Como observa JOLANDE JACOBI,
“Ao lado de símbolos venerados, que se formaram através de milênios no espírito humano, existem também os que nascem da capacidade formadora de símbolos em cada indivíduo; estes, no entanto, baseiam-se na sua totalidade, em formas arquetípicas fundamentais que, correspondendo à sua força de expressão e riqueza de conteúdo , são aceitos pela humanidade ou por grupos maiores ou menores.” 1
A psicologia da humanidade, como acreditava JUNG, corresponde a psicologia do indivíduo. Logo, seria uma lamentável precipitação querer reduzir a vasta problemática da individualidade humana a consecução identitária do ego ou a fantasia do individualismo abstratamente vislumbrado como pura antítese do coletivo. A individualidade não é um dado estático, mas um processo dinâmico onde o particular e o universal, o inconsciente e a consciência, a cultura e a natureza, dentre outros pares de opostos, se equacionam, incorporando-se mutuamente na definição sempre provisória do confuso e singular arranjo que é cada ser humano.
JOSEPH L. HENDERSON chama atenção para uma característica essencial do mito do herói que nos ajuda a melhor compreender esta intercessão entre o pessoal e o transpessoal, o objetivo e o subjetivo, na delimitação da individualidade :
“... uma outra característica relevante no mito do herói vem fornecer-nos uma chave para a sua compreensão. Em varias destas histórias a fraqueza inicial do herói é contrabalanceada pelo aparecimento de poderosas figuras ‘tutelares’- ou guardiaes- que se permitem realizar as tarefas sobre-humanas que lhe seriam impossíveis de executar sozinho.
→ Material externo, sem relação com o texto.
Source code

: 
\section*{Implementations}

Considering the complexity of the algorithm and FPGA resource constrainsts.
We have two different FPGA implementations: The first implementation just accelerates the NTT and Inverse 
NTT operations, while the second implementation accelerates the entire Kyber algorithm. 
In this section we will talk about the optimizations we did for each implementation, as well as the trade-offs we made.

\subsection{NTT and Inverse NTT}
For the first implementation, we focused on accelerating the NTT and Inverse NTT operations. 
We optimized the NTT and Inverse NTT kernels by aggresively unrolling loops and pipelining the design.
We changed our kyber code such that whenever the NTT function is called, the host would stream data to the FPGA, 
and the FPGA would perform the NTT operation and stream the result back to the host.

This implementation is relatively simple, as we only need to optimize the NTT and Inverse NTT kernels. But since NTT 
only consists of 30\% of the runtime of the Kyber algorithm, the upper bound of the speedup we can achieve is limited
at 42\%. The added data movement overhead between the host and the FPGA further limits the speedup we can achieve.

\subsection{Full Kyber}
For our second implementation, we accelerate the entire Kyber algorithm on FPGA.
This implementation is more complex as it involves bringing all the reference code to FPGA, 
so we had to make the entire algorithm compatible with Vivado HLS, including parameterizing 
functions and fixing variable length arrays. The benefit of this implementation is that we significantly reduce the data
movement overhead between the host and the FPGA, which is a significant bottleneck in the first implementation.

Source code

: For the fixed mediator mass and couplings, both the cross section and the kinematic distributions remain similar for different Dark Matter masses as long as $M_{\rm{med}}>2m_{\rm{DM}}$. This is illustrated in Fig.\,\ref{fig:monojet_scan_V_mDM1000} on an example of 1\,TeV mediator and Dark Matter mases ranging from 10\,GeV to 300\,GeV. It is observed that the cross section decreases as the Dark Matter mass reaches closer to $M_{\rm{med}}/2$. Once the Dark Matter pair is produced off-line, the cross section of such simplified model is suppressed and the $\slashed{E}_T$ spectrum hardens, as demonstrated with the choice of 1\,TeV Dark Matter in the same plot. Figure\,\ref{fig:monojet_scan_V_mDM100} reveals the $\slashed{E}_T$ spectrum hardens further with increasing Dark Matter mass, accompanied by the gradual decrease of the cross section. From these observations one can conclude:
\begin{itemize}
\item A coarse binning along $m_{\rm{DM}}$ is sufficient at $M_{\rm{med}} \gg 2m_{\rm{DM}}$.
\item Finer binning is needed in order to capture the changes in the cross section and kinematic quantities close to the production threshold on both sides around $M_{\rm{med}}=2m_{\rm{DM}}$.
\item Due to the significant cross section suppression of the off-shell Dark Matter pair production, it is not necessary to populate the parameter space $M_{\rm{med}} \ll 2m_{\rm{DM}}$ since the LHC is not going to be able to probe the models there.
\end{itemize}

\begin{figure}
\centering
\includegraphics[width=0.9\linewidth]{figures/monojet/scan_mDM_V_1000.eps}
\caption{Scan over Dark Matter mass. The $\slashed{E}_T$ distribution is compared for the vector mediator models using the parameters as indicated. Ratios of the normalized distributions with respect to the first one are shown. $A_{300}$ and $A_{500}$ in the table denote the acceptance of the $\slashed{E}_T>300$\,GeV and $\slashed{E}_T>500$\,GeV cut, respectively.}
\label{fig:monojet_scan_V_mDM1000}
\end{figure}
Entre os heróis gregos, Teseu tinha como protetor Poseidon, deus do mar; Perseu tinha Atenéia; Aquiles tinha como tutor Quiron, o sábio centauro.
Estas personagens divinas são, na verdade, representações simbólicas da psique total, entidade maior e mais ampla que supre o ego da força que lhe falta . Sua função específica lembra que é atribuição essencial do ,mito heróico desenvolver no indivíduo a consciência do ego – o conhecimento de suas próprias e fraquezas- de maneira a deixa-lo preparado para as difíceis tarefas que a vida lhe há de impor. Uma vez passado o teste inicial e entrando o indivíduo na fase de maturidade de sua vida, o mito do herói perde a relevância. A morte simbólica do herói assina-la, por assim dizer, a conquista daquela maturidade.”2
Para o autor, o herói define-se como tal na medida em que se envolve criativamente com a totalidade da psique. Neste sentido, como observa NAURO DE SOUZA VARGAS no breve prefácio elaborado para o terceiro volume da MITOLOGIA GREGA de JUNITO DE SOUZA BRANDÃO, sempre que algo novo e transformador vai se implantando em nossa consciência pessoal e coletiva algum dinamismo heróico é ativado. A imagem do herói cumpre, portanto, uma função intermediária entre o mundo da consciência e o inconsciente. Em outros termos, o herói é aquele que nasce para servir a um dado conteúdo inconsciente que busca integrar-se a consciência.